Optiemus Infracom Q4 Results 2026 Date

CompanyQ4 FY26 Results DateSector
TCSApril 9, 2026IT Services
InfosysApril 23, 2026IT Services
Optiemus InfracomMay 2026 (Expected)See article

Optiemus Infracom has scheduled its Q4 FY26 results for May 2026 (Expected). The board of directors will meet on this date to approve the audited financial statements for the quarter ended March 31, 2026, and to consider a final dividend recommendation. At a current market price of Rs 220, investors and analysts are closely watching this announcement for revenue growth confirmation and FY27 guidance.

Why This Quarter Matters

Q4 is the final quarter of the financial year — it determines full-year FY26 performance, sets the FY27 estimate base, and triggers final dividend announcements.
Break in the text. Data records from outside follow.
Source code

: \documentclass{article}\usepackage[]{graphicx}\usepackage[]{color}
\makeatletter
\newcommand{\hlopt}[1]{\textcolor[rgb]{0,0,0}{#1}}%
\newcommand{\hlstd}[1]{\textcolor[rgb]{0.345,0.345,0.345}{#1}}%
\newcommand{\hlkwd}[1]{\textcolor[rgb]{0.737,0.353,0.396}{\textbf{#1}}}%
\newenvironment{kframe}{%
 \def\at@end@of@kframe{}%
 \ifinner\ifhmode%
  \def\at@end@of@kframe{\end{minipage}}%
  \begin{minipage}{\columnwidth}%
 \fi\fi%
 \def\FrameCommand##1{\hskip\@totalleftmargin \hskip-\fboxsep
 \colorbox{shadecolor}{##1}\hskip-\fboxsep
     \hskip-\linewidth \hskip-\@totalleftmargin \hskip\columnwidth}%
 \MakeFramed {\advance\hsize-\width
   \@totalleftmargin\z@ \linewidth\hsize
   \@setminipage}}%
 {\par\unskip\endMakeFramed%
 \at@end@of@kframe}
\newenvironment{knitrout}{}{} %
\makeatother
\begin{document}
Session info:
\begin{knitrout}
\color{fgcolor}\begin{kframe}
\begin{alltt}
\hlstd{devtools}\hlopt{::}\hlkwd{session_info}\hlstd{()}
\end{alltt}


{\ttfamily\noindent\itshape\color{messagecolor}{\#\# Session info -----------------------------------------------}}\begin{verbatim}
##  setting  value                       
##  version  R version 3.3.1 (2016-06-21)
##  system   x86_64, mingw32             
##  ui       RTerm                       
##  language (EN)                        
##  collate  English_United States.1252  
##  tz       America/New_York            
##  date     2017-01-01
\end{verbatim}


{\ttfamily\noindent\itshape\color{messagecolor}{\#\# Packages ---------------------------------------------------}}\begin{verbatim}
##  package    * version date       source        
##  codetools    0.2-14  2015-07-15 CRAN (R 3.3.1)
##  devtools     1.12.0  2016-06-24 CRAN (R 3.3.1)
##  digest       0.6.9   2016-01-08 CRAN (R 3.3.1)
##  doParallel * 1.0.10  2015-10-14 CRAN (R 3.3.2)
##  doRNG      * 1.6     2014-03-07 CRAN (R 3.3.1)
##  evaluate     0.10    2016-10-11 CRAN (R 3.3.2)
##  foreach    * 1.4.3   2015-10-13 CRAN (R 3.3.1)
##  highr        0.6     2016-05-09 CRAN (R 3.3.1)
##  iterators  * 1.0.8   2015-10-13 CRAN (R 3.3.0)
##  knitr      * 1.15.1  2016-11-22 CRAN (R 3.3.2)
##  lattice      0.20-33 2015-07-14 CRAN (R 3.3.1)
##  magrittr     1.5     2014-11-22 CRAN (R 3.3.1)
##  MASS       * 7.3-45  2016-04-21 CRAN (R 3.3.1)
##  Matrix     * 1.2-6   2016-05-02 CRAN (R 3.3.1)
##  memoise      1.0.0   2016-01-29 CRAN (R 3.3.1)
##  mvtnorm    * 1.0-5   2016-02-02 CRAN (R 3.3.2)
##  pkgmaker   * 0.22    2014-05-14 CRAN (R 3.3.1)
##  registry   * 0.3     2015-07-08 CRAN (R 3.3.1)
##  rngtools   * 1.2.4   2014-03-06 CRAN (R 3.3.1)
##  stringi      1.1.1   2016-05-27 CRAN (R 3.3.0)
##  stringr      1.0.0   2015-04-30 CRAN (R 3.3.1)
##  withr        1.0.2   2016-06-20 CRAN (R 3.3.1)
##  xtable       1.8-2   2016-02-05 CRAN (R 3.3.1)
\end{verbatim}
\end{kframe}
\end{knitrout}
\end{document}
For Optiemus Infracom, which operates in the Electronics/Telecom sector, Q4 FY26 will reveal whether momentum from earlier quarters has been sustained and whether management’s strategic initiatives have translated into financial outcomes.

At a 1-year return of -32%, this quarter’s results and FY27 guidance will be critical in determining whether the stock can begin a recovery. Investors will watch for order pipeline updates, margin trajectory, and capex guidance — any positive surprise on multiple parameters could drive a meaningful post-results re-rating.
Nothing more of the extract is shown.